…Звуки в петербургских дворах… Звук бросаемых в подвал дров. Шарманщики, точильщики, старьевщики…
Дымки над крышами. Петербургские голландские печи. Петербургские камины… Петербургские пожары… Колокольный звон, заглушаемый звуками города. Барабанный бой, так напоминающий казнь. Санки с размаху о тумбу на горбатых мостах, которые теперь почти лишены своей горбатости. Последняя ветка на островах всегда напоминала мне японские гравюры. Лошадиная обмерзшая в сосульках морда почти у вас на плече. Я почти что все «Четки» сочинила в этой обстановке, а дома только записывала уже готовые стихи…

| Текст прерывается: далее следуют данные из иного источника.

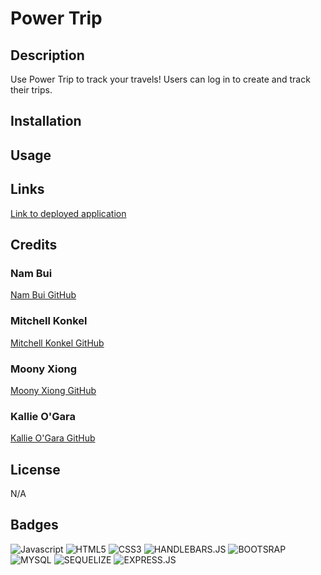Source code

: # Power Trip

## Description
Use Power Trip to track your travels! Users can log in to create and track their trips.

## Installation

## Usage

## Links
[Link to deployed application](https://power-trip.herokuapp.com/)

## Credits
### Nam Bui
[Nam Bui GitHub](https://github.com/nambui17)
### Mitchell Konkel
[Mitchell Konkel GitHub](https://github.com/mjkonkel)
### Moony Xiong
[Moony Xiong GitHub](https://github.com/mxiong22)
### Kallie O'Gara
[Kallie O'Gara GitHub](https://github.com/kallieog)

## License

N/A

## Badges
![Javascript](https://img.shields.io/badge/JavaScript-323330?style=for-the-badge&logo=javascript&logoColor=F7DF1E)
![HTML5](https://img.shields.io/badge/HTML5-E34F26?style=for-the-badge&logo=html5&logoColor=white)
![CSS3](https://img.shields.io/badge/CSS3-1572B6?style=for-the-badge&logo=css3&logoColor=white)
![HANDLEBARS.JS](https://img.shields.io/badge/Handlebars.js-000000.svg?style=for-the-badge&logo=handlebarsdotjs&logoColor=white)
![BOOTSRAP](https://img.shields.io/badge/Bootstrap-7952B3.svg?style=for-the-badge&logo=Bootstrap&logoColor=white)
![MYSQL](https://img.shields.io/badge/MySQL-4479A1.svg?style=for-the-badge&logo=MySQL&logoColor=white)
![SEQUELIZE](https://img.shields.io/badge/Sequelize-52B0E7.svg?style=for-the-badge&logo=Sequelize&logoColor=white)
![EXPRESS.JS](https://img.shields.io/badge/Express.js-000000?style=for-the-badge&logo=express&logoColor=white)
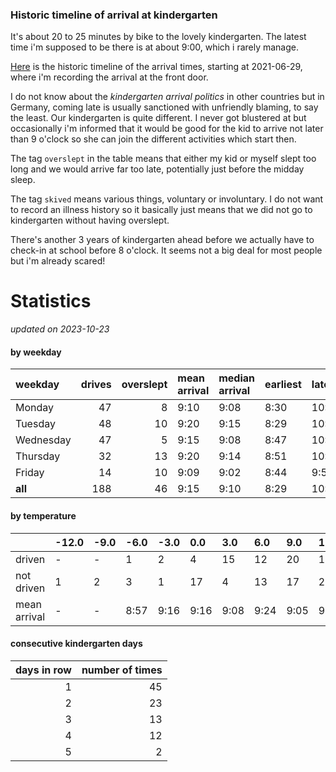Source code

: ### Historic timeline of arrival at kindergarten

It's about 20 to 25 minutes by bike to the lovely kindergarten. 
The latest time i'm supposed to be there is at about 9:00, 
which i rarely manage. 

[Here](times.csv) is the historic timeline of the arrival times, starting
at 2021-06-29, where i'm recording the arrival at the front door.

I do not know about the *kindergarten arrival politics* in other
countries but in Germany, coming late is usually sanctioned 
with unfriendly blaming, to say the least. Our kindergarten is quite
different. I never got blustered at but occasionally i'm informed
that it would be good for the kid to arrive not later than 9 o'clock
so she can join the different activities which start then. 

The tag `overslept` in the table means that either my kid or myself
slept too long and we would arrive far too late, potentially just
before the midday sleep.

The tag `skived` means various things, voluntary or involuntary. I 
do not want to record an illness history so it basically just means
that we did not go to kindergarten without having overslept.

There's another 3 years of kindergarten ahead before we actually 
have to check-in at school before 8 o'clock. It seems not a big deal
for most people but i'm already scared!


# Statistics

*updated on 2023-10-23*

#### by weekday

| weekday   |   drives |   overslept | mean arrival   | median arrival   | earliest   | latest   |
|:----------|---------:|------------:|:---------------|:-----------------|:-----------|:---------|
| Monday    |       47 |           8 | 9:10           | 9:08             | 8:30       | 10:14    |
| Tuesday   |       48 |          10 | 9:20           | 9:15             | 8:29       | 10:20    |
| Wednesday |       47 |           5 | 9:15           | 9:08             | 8:47       | 10:26    |
| Thursday  |       32 |          13 | 9:20           | 9:14             | 8:51       | 10:32    |
| Friday    |       14 |          10 | 9:09           | 9:02             | 8:44       | 9:56     |
| **all**   |      188 |          46 | 9:15           | 9:10             | 8:29       | 10:32    |

#### by temperature

|              | -12.0   | -9.0   | -6.0   | -3.0   | 0.0   | 3.0   | 6.0   | 9.0   | 12.0   | 15.0   | 18.0   | 21.0   | 24.0   | 27.0   | 30.0   |
|:-------------|:--------|:-------|:-------|:-------|:------|:------|:------|:------|:-------|:-------|:-------|:-------|:-------|:-------|:-------|
| driven       | -       | -      | 1      | 2      | 4     | 15    | 12    | 20    | 17     | 19     | 14     | 15     | 2      | -      | -      |
| not driven   | 1       | 2      | 3      | 1      | 17    | 4     | 13    | 17    | 23     | 19     | 26     | 17     | 10     | 2      | 2      |
| mean arrival | -       | -      | 8:57   | 9:16   | 9:16  | 9:08  | 9:24  | 9:05  | 9:10   | 9:31   | 9:15   | 9:11   | 9:39   | -      | -      |

#### consecutive kindergarten days

|   days in row |   number of times |
|--------------:|------------------:|
|             1 |                45 |
|             2 |                23 |
|             3 |                13 |
|             4 |                12 |
|             5 |                 2 |

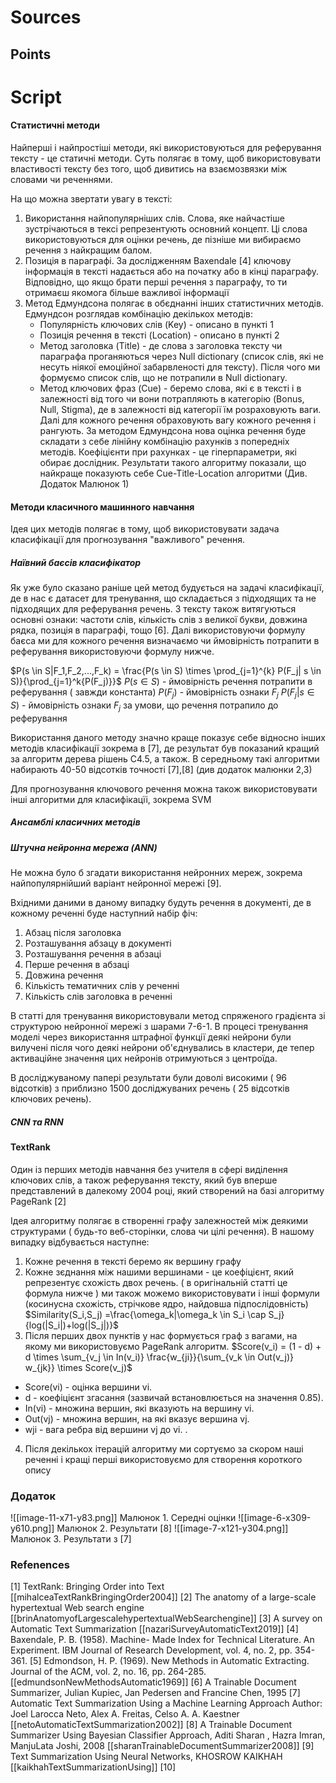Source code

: # Sources

## Points 

# Script

#### Cтатистичні методи 
Найперші і найпростіші методи, які використовуються для реферування тексту - це статичні методи. Суть полягає в тому, щоб використовувати властивості тексту без того, щоб дивитись на взаємозвязки між словами чи реченнями. 
 
На що можна звертати увагу в тексті:
1. Використання найпопулярніших слів. Слова, яке найчастіше зустрічаються в тексі репрезентують основний концепт. Ці слова використовуються для оцінки речень, де пізніше ми вибираємо речення з найкращим балом.
2. Позиція в параграфі. За дослідженням Baxendale [4] ключову інформація в тексті надається або на початку або в кінці параграфу. Відповідно, що якщо брати перші речення з параграфу, то ти отримаєш якомога більше важливої інформації
3. Метод Едмундсона полягає в обєднанні інших статистичних методів. Едмундсон розглядав комбінацію декількох методів:
	- Популярність ключових слів (Key) -  описано в пункті 1 
	- Позиція речення в тексті (Location) - описано в пункті 2
	- Метод заголовка (Title) - де слова з заголовка тексту чи параграфа проганяються через Null dictionary (список слів, які не несуть ніякої емоційної забарвленості для тексту). Після чого ми формуємо список слів, що не потрапили в Null dictionary.
	- Метод ключових фраз (Cue) - беремо слова, які є в тексті і в залежності від того чи вони потрапляють в категорію (Bonus, Null, Stigma), де в залежності від категорії їм розраховують ваги. Далі для кожного речення обраховують вагу кожного речення і рангують.
	За методом Едмундсона нова оцінка речення буде складати з себе лінійну комбінацію рахунків з попередніх методів. Коефіцієнти при рахунках - це гіперпараметри, які обирає дослідник.
	Результати такого алгоритму показали, що найкраще показують себе Cue-Title-Location алгоритми (Див. Додаток Малюнок 1)


#### Методи класичного машинного навчання
Ідея цих методів полягає в тому, щоб використовувати задача класифікації для прогнозування "важливого" речення. 

##### Наївний баєсів класифікатор
Як уже було сказано раніше цей метод будується на задачі класифікації, де в нас є датасет для тренування, що складається з підходящих та не підходящих для реферування речень. З тексту також витягуються основні ознаки: частоти слів, кількість слів з великої букви, довжина рядка, позиція в параграфі, тощо [6]. 
Далі використовуючи формулу баєса ми для кожного речення визначаємо чи ймовірність потрапити в реферування використовуючи формулу нижче. 

$P(s \in S|F_1,F_2,...,F_k) = \frac{P(s \in S) \times \prod_{j=1}^{k} P(F_j| s \in S)}{\prod_{j=1}^k{P(F_j)}}$
 $P(s \in S)$ - ймовірність речення потрапити в реферування ( завжди константа)
 $P( F_j )$ - ймовірність ознаки  $F_j$
 $P(F_j|s \in S)$ - ймовірність ознаки $F_j$ за умови, що речення потрапило до реферування

Використання даного методу значно краще показує себе відносно інших методів класифікації зокрема в [7], де результат був показаний кращий за алгоритм дерева рішень C4.5, а також. 
В середньому такі алгоритми набирають 40-50 відсотків точності [7],[8] (див додаток малюнки 2,3)

Для прогнозування ключового речення можна також використовувати інші алгоритми для класифікацїі, зокрема SVM 

##### Ансамблі класичних методів 

##### Штучна нейронна мережа (ANN)
Не можна було б згадати використання нейронних мереж, зокрема найпопулярнійший варіант нейронної мережі [9]. 

Вхідними даними в даному випадку будуть речення в документі, де в кожному реченні буде наступний набір фіч:
1. Абзац після заголовка
2. Розташування абзацу в документі 
3. Розташування речення в абзаці 
4. Перше речення в абзаці 
5. Довжина речення 
6. Кількість тематичних слів у реченні 
7. Кількість слів заголовка в реченні

В статті для тренування використовували метод спряженого градієнта зі структурою нейронної мережі з шарами 7-6-1. В процесі тренування моделі через використання штрафної функції деякі нейрони були вилучені після чого деякі нейрони об'єднувались в кластери, де тепер активаційне значення цих нейронів отримуються з центроїда.  

В досліджуваному папері результати були доволі високими ( 96 відсотків) з приблизно 1500 досліджуваних речень ( 25 відсотків ключових речень).    

##### CNN та RNN 


#### TextRank

Один із перших методів навчання без учителя в сфері виділення ключових слів, а також реферування тексту, який був вперше представлений в далекому 2004 році, який створений на базі алгоритму PageRank [2]

Ідея алгоритму полягає в створенні графу залежностей між деякими структурами ( будь-то веб-сторінки, слова чи цілі речення). В нашому випадку відбувається наступне:
1. Кожне речення в тексті беремо як вершину графу
2. Кожне зєднання між нашими вершинами - це коефіцієнт, який репрезентує схожість двох речень. ( в оригінальній статті  це формула нижче ) ми також можемо використовувати і інші формули (косинусна схожість, cтрічкове ядро, найдовша підпослідовність)
$Similarity(S_i,S_j) =\frac{\omega_k|\omega_k \in S_i \cap S_j}{log(|S_i|)+log(|S_j|)}$
3. Після перших двох пунктів у нас формується граф з  вагами, на якому ми використовуємо PageRank алгоритм. 
	$Score(v_i) = (1 - d) + d \times \sum_{v_j \in In(v_i)} \frac{w_{ji}}{\sum_{v_k \in Out(v_j)} w_{jk}} \times Score(v_j)$
- Score(vi​) - оцінка вершини vi​.
- d - коефіцієнт згасання (зазвичай встановлюється на значення 0.85).
- In(vi​) - множина вершин, які вказують на вершину vi​.
- Out(vj​) - множина вершин, на які вказує вершина vj​.
- wji​ - вага ребра від вершини vj​ до vi​.
. 
4. Після декількох ітерацій алгоритму ми сортуємо за скором наші реченні і кращі перші використовуємо для створення короткого опису


### Додаток

![[image-11-x71-y83.png]]
Малюнок 1. Середні оцінки 
![[image-6-x309-y610.png]]
Малюнок 2. Результати [8]
![[image-7-x121-y304.png]]
Малюнок 3. Результати з [7]


### Refenences
[1] TextRank: Bringing Order into Text [[mihalceaTextRankBringingOrder2004]]
[2] The anatomy of a large-scale hypertextual Web search engine [[brinAnatomyofLargescalehypertextualWebSearchengine]]
[3] A survey on Automatic Text Summarization [[nazariSurveyAutomaticText2019]]
[4] Baxendale, P. B. (1958). Machine- Made Index for Technical Literature. An Experiment. IBM Journal of Research Development, vol. 4, no. 2, pp. 354-361. 
[5] Edmondson, H. P. (1969). New Methods in Automatic Extracting. Journal of the ACM, vol. 2, no. 16, pp. 264-285. [[edmundsonNewMethodsAutomatic1969]]
[6] A Trainable Document Summarizer, Julian Kupiec, Jan Pedersen and Francine Chen, 1995
[7] Automatic Text Summarization Using a Machine Learning Approach
Author: Joel Larocca Neto, Alex A. Freitas, Celso A. A. Kaestner [[netoAutomaticTextSummarization2002]]
[8] A Trainable Document Summarizer Using Bayesian Classifier Approach, Aditi Sharan , Hazra Imran, ManjuLata Joshi, 2008 [[sharanTrainableDocumentSummarizer2008]]
[9] Text Summarization Using Neural Networks, KHOSROW KAIKHAH [[kaikhahTextSummarizationUsing]]
[10]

Книга вышла 15 марта 1914 г. старого стиля, и жизни ей было отпущено примерно шесть недель. В начале мая петербургский сезон начинал замирать, все понемногу разъезжались. На этот раз расставание с Петербургом оказалось вечным. Мы вернулись не в Петербург, а в Петроград, из XIX века сразу попали в XX, все стало иным, начиная с облика города…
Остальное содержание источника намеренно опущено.